[SCRUM-7]: Add bitmap page allocator with double-free detection.#13
[SCRUM-7]: Add bitmap page allocator with double-free detection.#13carlitodavis wants to merge 17 commits intomainfrom
Conversation
Remove placeholder for multiboot_info structure.
LordHerdier
left a comment
There was a problem hiding this comment.
PR Review — [SCRUM-7] Bitmap page allocator
Acceptance criteria are met, but there is one critical bug that would cause memory corruption in practice.
What's correct
- Bitmap set/clear/test logic is correct
align_up_uintptris correct- Iteration idiom
cur += entry->size + sizeof(entry->size)is right MULTIBOOT_MEMORY_AVAILABLE = 1constant is a good addition (addresses an issue from the PR #11 review)free_pagevalidates alignment and range before operating
Critical: bitmap covers already-in-use pages
page_alloc_init sets managed_base to the aligned start of the first usable region above 1 MiB, which is 0x100000. But the kernel image and the kmalloc heap both live in that same region: the serial output shows Allocator base: 00209000, meaning the heap extends to at least 0x209000. Every page from 0x100000 to 0x208FFF is occupied, yet the bitmap marks them all as free. The first alloc_page() call returns 0x100000, which is inside the kernel image. Writing to any of these pages corrupts live kernel/heap data.

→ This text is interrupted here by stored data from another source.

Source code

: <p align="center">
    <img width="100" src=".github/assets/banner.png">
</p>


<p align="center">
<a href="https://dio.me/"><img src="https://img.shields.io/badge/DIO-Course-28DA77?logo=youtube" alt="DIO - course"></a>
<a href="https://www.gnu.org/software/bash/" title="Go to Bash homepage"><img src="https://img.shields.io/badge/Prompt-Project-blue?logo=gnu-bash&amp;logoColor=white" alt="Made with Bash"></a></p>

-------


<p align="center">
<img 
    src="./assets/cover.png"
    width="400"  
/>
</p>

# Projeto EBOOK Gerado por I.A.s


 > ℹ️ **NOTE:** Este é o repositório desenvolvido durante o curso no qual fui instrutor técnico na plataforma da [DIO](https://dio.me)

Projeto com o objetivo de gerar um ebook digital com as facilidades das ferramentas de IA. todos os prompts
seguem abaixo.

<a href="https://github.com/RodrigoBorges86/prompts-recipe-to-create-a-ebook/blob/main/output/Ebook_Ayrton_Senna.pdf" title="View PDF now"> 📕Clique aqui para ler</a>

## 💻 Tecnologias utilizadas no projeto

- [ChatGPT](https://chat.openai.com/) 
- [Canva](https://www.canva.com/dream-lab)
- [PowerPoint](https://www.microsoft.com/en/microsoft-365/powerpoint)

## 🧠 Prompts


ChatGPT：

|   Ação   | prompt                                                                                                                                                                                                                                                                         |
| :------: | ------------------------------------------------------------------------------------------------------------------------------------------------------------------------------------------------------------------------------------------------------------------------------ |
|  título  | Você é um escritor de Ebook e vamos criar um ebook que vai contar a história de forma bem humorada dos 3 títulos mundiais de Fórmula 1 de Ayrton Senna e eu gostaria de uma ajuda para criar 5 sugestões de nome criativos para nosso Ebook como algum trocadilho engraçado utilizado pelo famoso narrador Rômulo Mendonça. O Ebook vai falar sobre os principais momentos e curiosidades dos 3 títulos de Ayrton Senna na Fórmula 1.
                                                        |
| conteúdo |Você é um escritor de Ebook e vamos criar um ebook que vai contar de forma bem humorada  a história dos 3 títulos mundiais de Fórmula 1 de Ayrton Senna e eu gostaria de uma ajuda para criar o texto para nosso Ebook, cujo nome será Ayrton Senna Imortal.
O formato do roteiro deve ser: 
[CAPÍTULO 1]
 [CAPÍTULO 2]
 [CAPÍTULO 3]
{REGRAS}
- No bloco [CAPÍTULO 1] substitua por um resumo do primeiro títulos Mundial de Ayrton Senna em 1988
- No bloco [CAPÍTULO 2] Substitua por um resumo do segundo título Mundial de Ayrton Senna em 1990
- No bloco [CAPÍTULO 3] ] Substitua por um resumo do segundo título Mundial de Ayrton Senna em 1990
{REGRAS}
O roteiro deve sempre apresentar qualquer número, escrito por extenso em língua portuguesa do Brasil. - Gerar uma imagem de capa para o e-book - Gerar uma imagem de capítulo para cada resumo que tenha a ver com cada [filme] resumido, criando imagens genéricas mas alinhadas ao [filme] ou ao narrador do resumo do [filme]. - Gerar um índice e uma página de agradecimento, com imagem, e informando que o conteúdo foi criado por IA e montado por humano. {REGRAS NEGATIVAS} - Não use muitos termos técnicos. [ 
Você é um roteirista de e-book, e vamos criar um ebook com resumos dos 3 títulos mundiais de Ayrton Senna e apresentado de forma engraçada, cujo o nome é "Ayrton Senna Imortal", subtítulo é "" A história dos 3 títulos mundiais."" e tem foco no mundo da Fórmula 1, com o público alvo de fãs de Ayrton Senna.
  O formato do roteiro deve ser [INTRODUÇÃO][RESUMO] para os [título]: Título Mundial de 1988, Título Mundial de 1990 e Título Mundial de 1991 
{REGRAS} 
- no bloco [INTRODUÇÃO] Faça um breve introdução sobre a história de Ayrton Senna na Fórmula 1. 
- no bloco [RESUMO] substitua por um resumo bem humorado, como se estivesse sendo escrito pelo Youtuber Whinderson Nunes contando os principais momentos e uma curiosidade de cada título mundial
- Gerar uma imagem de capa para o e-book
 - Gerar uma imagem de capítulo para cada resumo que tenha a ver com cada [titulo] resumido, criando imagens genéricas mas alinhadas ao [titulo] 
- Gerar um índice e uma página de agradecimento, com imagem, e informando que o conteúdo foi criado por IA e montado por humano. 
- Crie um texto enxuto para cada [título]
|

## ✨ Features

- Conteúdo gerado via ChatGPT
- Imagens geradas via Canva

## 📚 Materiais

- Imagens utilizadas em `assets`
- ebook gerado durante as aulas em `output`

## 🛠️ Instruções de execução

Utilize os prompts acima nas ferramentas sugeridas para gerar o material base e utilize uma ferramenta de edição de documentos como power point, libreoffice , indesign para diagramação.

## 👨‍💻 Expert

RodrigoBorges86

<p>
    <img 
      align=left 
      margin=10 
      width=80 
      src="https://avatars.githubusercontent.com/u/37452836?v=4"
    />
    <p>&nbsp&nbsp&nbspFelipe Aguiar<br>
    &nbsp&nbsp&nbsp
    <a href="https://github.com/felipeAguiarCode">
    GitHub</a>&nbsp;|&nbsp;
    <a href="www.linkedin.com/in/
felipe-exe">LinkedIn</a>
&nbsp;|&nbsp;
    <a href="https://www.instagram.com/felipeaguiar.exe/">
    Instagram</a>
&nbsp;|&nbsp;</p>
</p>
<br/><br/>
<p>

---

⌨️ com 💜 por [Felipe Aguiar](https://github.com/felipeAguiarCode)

The fix is to start managed_base at align_up(end_of_kmalloc_heap, PAGE_SIZE), or to pre-mark kernel-occupied pages as used in the bitmap after zeroing it.
Moderate: test/debug code left in kernel_main
The double-free smoke test (free_page(p1) called twice, alloc_page result printed, etc.) is hardcoded in kernel_main. Fine for verification, but shouldn't merge into main as-is. Should be removed or gated behind a #ifdef DEBUG.
Minor: bundles PR #11's mmap.c/mmap.h unchanged
This PR includes identical copies of the mmap.c/mmap.h files from the open, unreviewed PR #11. It carries the same issues flagged there (no stored parse output, region_type_name collapsing 5 types into 2, duplicate formatters). If PR #11 merges first with changes, this will need a rebase.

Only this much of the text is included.